Each light-emitting element may include a pixel electrode, an opposite electrode, and an intermediate layer located therebetween, and the light-receiving element may include a sensing electrode, an opposite electrode, and an intermediate layer located therebetween. Accordingly, the first light-emitting element ED1 may include a first pixel electrode 210-1, the second light-emitting element ED2 may include a second pixel electrode 210-3, the third light-emitting element ED3 may include a third pixel electrode 210-4, and the first light-receiving element PD1 may include a first sensing electrode 210-2. The first pixel electrode 210-1, the second pixel electrode 210-3, the third pixel electrode 210-4, and the first sensing electrode 210-2 may be apart from one another over the substrate 100 (refer to FIG. 8).
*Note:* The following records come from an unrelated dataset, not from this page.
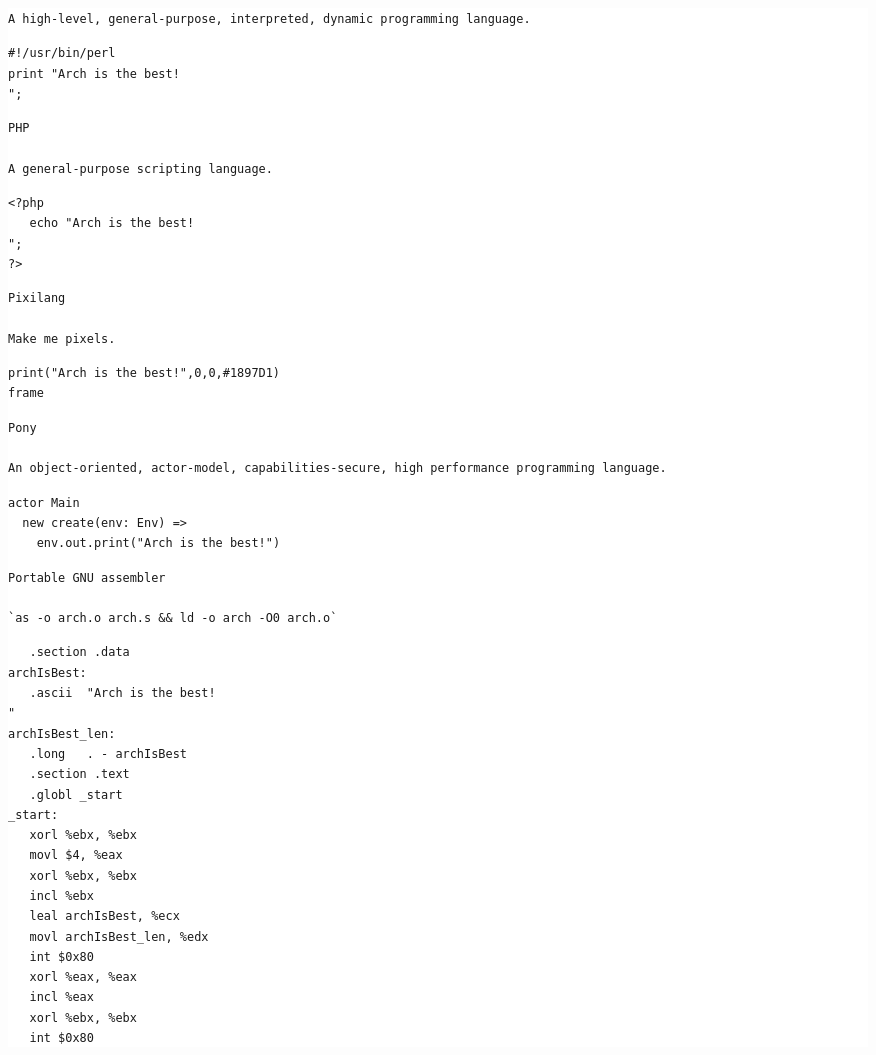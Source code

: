 	A high-level, general-purpose, interpreted, dynamic programming language.

```
#!/usr/bin/perl
print "Arch is the best!
";

```

	PHP

	A general-purpose scripting language.

```
<?php
   echo "Arch is the best!
";
?>

```

	Pixilang

	Make me pixels.

```
print("Arch is the best!",0,0,#1897D1)
frame

```

	Pony

	An object-oriented, actor-model, capabilities-secure, high performance programming language.

```
actor Main
  new create(env: Env) =>
    env.out.print("Arch is the best!")

```

	Portable GNU assembler

	`as -o arch.o arch.s && ld -o arch -O0 arch.o`

```
   .section .data
archIsBest:
   .ascii  "Arch is the best!
"
archIsBest_len:
   .long   . - archIsBest
   .section .text
   .globl _start
_start:
   xorl %ebx, %ebx
   movl $4, %eax
   xorl %ebx, %ebx
   incl %ebx
   leal archIsBest, %ecx
   movl archIsBest_len, %edx
   int $0x80
   xorl %eax, %eax
   incl %eax
   xorl %ebx, %ebx
   int $0x80

```

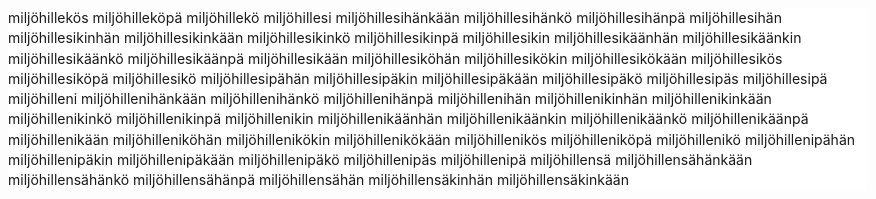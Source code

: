miljöhillekös
miljöhilleköpä
miljöhillekö
miljöhillesi
miljöhillesihänkään
miljöhillesihänkö
miljöhillesihänpä
miljöhillesihän
miljöhillesikinhän
miljöhillesikinkään
miljöhillesikinkö
miljöhillesikinpä
miljöhillesikin
miljöhillesikäänhän
miljöhillesikäänkin
miljöhillesikäänkö
miljöhillesikäänpä
miljöhillesikään
miljöhillesiköhän
miljöhillesikökin
miljöhillesikökään
miljöhillesikös
miljöhillesiköpä
miljöhillesikö
miljöhillesipähän
miljöhillesipäkin
miljöhillesipäkään
miljöhillesipäkö
miljöhillesipäs
miljöhillesipä
miljöhilleni
miljöhillenihänkään
miljöhillenihänkö
miljöhillenihänpä
miljöhillenihän
miljöhillenikinhän
miljöhillenikinkään
miljöhillenikinkö
miljöhillenikinpä
miljöhillenikin
miljöhillenikäänhän
miljöhillenikäänkin
miljöhillenikäänkö
miljöhillenikäänpä
miljöhillenikään
miljöhilleniköhän
miljöhillenikökin
miljöhillenikökään
miljöhillenikös
miljöhilleniköpä
miljöhillenikö
miljöhillenipähän
miljöhillenipäkin
miljöhillenipäkään
miljöhillenipäkö
miljöhillenipäs
miljöhillenipä
miljöhillensä
miljöhillensähänkään
miljöhillensähänkö
miljöhillensähänpä
miljöhillensähän
miljöhillensäkinhän
miljöhillensäkinkään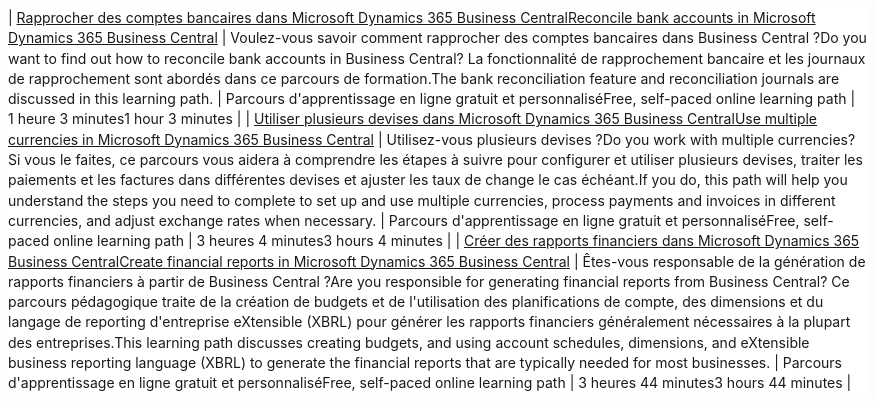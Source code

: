 | [<span data-ttu-id="3b76c-174">Rapprocher des comptes bancaires dans Microsoft Dynamics 365 Business Central</span><span class="sxs-lookup"><span data-stu-id="3b76c-174">Reconcile bank accounts in Microsoft Dynamics 365 Business Central</span></span>](https://docs.microsoft.com/learn/paths/reconcile-bank-accounts-dynamics-365-business-central/)                             | <span data-ttu-id="3b76c-175">Voulez-vous savoir comment rapprocher des comptes bancaires dans Business Central ?</span><span class="sxs-lookup"><span data-stu-id="3b76c-175">Do you want to find out how to reconcile bank accounts in Business Central?</span></span> <span data-ttu-id="3b76c-176">La fonctionnalité de rapprochement bancaire et les journaux de rapprochement sont abordés dans ce parcours de formation.</span><span class="sxs-lookup"><span data-stu-id="3b76c-176">The bank reconciliation feature and reconciliation journals are discussed in this learning path.</span></span>                                                                                                                                                                                                                                           | <span data-ttu-id="3b76c-177">Parcours d'apprentissage en ligne gratuit et personnalisé</span><span class="sxs-lookup"><span data-stu-id="3b76c-177">Free, self-paced online learning path</span></span>                                          | <span data-ttu-id="3b76c-178">1 heure 3 minutes</span><span class="sxs-lookup"><span data-stu-id="3b76c-178">1 hour 3 minutes</span></span>   |
| [<span data-ttu-id="3b76c-179">Utiliser plusieurs devises dans Microsoft Dynamics 365 Business Central</span><span class="sxs-lookup"><span data-stu-id="3b76c-179">Use multiple currencies in Microsoft Dynamics 365 Business Central</span></span>](https://docs.microsoft.com/learn/paths/use-multiple-currencies-dynamics-365-business-central/)                             | <span data-ttu-id="3b76c-180">Utilisez-vous plusieurs devises ?</span><span class="sxs-lookup"><span data-stu-id="3b76c-180">Do you work with multiple currencies?</span></span> <span data-ttu-id="3b76c-181">Si vous le faites, ce parcours vous aidera à comprendre les étapes à suivre pour configurer et utiliser plusieurs devises, traiter les paiements et les factures dans différentes devises et ajuster les taux de change le cas échéant.</span><span class="sxs-lookup"><span data-stu-id="3b76c-181">If you do, this path will help you understand the steps you need to complete to set up and use multiple currencies, process payments and invoices in different currencies, and adjust exchange rates when necessary.</span></span>                                                                                                                                                             | <span data-ttu-id="3b76c-182">Parcours d'apprentissage en ligne gratuit et personnalisé</span><span class="sxs-lookup"><span data-stu-id="3b76c-182">Free, self-paced online learning path</span></span>                                          | <span data-ttu-id="3b76c-183">3 heures 4 minutes</span><span class="sxs-lookup"><span data-stu-id="3b76c-183">3 hours 4 minutes</span></span>  |
| [<span data-ttu-id="3b76c-184">Créer des rapports financiers dans Microsoft Dynamics 365 Business Central</span><span class="sxs-lookup"><span data-stu-id="3b76c-184">Create financial reports in Microsoft Dynamics 365 Business Central</span></span>](https://docs.microsoft.com/learn/paths/create-financial-reports-dynamics-365-business-central/)                           | <span data-ttu-id="3b76c-185">Êtes-vous responsable de la génération de rapports financiers à partir de Business Central ?</span><span class="sxs-lookup"><span data-stu-id="3b76c-185">Are you responsible for generating financial reports from Business Central?</span></span> <span data-ttu-id="3b76c-186">Ce parcours pédagogique traite de la création de budgets et de l'utilisation des planifications de compte, des dimensions et du langage de reporting d'entreprise eXtensible (XBRL) pour générer les rapports financiers généralement nécessaires à la plupart des entreprises.</span><span class="sxs-lookup"><span data-stu-id="3b76c-186">This learning path discusses creating budgets, and using account schedules, dimensions, and eXtensible business reporting language (XBRL) to generate the financial reports that are typically needed for most businesses.</span></span>                                                                                                                 | <span data-ttu-id="3b76c-187">Parcours d'apprentissage en ligne gratuit et personnalisé</span><span class="sxs-lookup"><span data-stu-id="3b76c-187">Free, self-paced online learning path</span></span>                                          | <span data-ttu-id="3b76c-188">3 heures 44 minutes</span><span class="sxs-lookup"><span data-stu-id="3b76c-188">3 hours 44 minutes</span></span> |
As used herein, the phrase “in a plan view” refers to a plan view taken in a direction perpendicular to the substrate 100. That is, the description “A and B apart from each other in a plan view” refers to “A and B apart from each other when viewed in a direction perpendicular to the substrate 100” (e.g., in a plan view).

The bank layer 109 may be located on the first pixel electrode 210-1, the second pixel electrode 210-3, the third pixel electrode 210-4, and the first sensing electrode 210-2, and may cover the edge of each of the first pixel electrode 210-1, the second pixel electrode 210-3, the third pixel electrode 210-4, and the first sensing electrode 210-2. That is, the bank layer 109 may have a first bank layer opening LOP1 exposing a central portion of the first pixel electrode 210-1, a second bank layer opening LOP2 exposing a central portion of the first sensing electrode 210-2, a third bank layer opening LOP3 exposing a central portion of the second pixel electrode 210-3, and a fourth bank layer opening LOP4 exposing a central portion of the third pixel electrode 210-4.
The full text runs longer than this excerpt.